Benjamin Netanjahu zu Besuch in Washington: Ein wohlfeiles Spektakel
Nach der Rede von Israels Ministerpräsident Netanjahu vor dem US-Kongress wurde vor allem über das angespannte Verhältnis zu Barack Obama geredet. Doch die Zukunft von Irans Atomprogramm hängt nicht an der Beziehung der beiden Regierungschefs. Ein Kommentar
Wir befinden uns nach groben israelischen Schätzungen im Jahr 20 der neuen Zeitrechnung. Bis mindestens 1992 reichen die Warnungen Benjamin Netanjahus (und anderer) zurück, der Iran sei in drei bis fünf Jahren im Besitz der Atombombe. Zuletzt hatte Netanjahu seine rote Linie wiederholt auf das jeweils nächste Jahr verlegt.
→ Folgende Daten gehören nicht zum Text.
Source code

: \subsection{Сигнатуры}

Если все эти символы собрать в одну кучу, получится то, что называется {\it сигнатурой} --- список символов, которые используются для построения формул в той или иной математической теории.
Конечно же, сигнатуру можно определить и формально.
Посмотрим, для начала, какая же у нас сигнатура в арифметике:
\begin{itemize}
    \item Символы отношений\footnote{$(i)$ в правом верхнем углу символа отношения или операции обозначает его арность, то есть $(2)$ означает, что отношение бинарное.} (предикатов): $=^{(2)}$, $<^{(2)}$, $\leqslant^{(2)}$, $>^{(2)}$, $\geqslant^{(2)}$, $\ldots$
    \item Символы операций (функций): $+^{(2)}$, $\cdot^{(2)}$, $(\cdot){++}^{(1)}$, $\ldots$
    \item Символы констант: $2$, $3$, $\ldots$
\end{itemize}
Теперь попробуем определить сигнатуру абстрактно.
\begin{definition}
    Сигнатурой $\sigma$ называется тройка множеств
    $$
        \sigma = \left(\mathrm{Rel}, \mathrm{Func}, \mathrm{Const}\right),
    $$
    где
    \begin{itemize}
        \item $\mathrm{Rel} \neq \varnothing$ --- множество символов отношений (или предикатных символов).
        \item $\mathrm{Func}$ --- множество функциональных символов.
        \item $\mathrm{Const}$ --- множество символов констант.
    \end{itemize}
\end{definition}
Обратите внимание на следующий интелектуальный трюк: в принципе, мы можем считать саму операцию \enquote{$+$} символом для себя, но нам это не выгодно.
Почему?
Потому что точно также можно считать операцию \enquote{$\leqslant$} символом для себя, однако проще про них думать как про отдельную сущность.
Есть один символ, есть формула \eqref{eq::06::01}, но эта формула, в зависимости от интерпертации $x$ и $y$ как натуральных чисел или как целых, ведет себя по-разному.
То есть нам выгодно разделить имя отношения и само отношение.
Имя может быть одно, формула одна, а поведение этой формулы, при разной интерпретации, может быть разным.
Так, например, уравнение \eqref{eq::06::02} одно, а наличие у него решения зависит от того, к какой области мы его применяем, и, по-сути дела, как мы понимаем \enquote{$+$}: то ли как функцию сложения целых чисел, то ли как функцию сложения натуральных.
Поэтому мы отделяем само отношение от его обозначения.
Am Dienstag nannte er den Zeitraum möglicherweise „sehr viel kürzer“. Anders als bei Barack Obamas roter Linie für Syrien kann man aber konstatieren, dass der Iran die Linie noch nicht überschritten hat. Daran ändert auch Netanjahus Rede vor dem US-Kongress nichts.
Mit seinem trotzigen Auftritt bewirkt der israelische Premier in den USA eher eines: wahr- und ernst genommen wird nicht die Gefahr, die von Teheran ausgeht; im Zentrum der Aufmerksamkeit steht der Zwist zwischen zwei Politikern. Viel ist philosophiert worden über das gestörte Verhältnis zwischen Obama und Netanjahu. Die amerikanisch-israelische Freundschaft gar sei in Gefahr, weil der Besuch nicht mit dem Weißen Haus abgesprochen war, mindestens aber auf Jahre beschädigt.
Netanjahu hält Obama für ein Weichei
Das alles ist Nonsens. Netanjahu ist Netanjahu. Wie seit Jahren verärgert er allein durch diesen Umstand den US-Präsidenten. Dieser sieht in Netanjahu keinen kooperationsfähigen Partner. Netanjahu seinerseits hält Obama für ein Weichei. So weit, so bekannt. Jetzt zeigt der Präsident dem Israeli ob der Protokollverletzung seine Ablehnung – während Außenminister John Kerry in Montreux mit dem iranischen Außenminister über eine Vereinbarung zur Begrenzung des Atomprogramms verhandelt. In der Schweiz wird um Zentrifugen und Kontrolleure gerungen. Netanjahus Rede im Kongress ist daneben nicht viel mehr als ein Spektakel.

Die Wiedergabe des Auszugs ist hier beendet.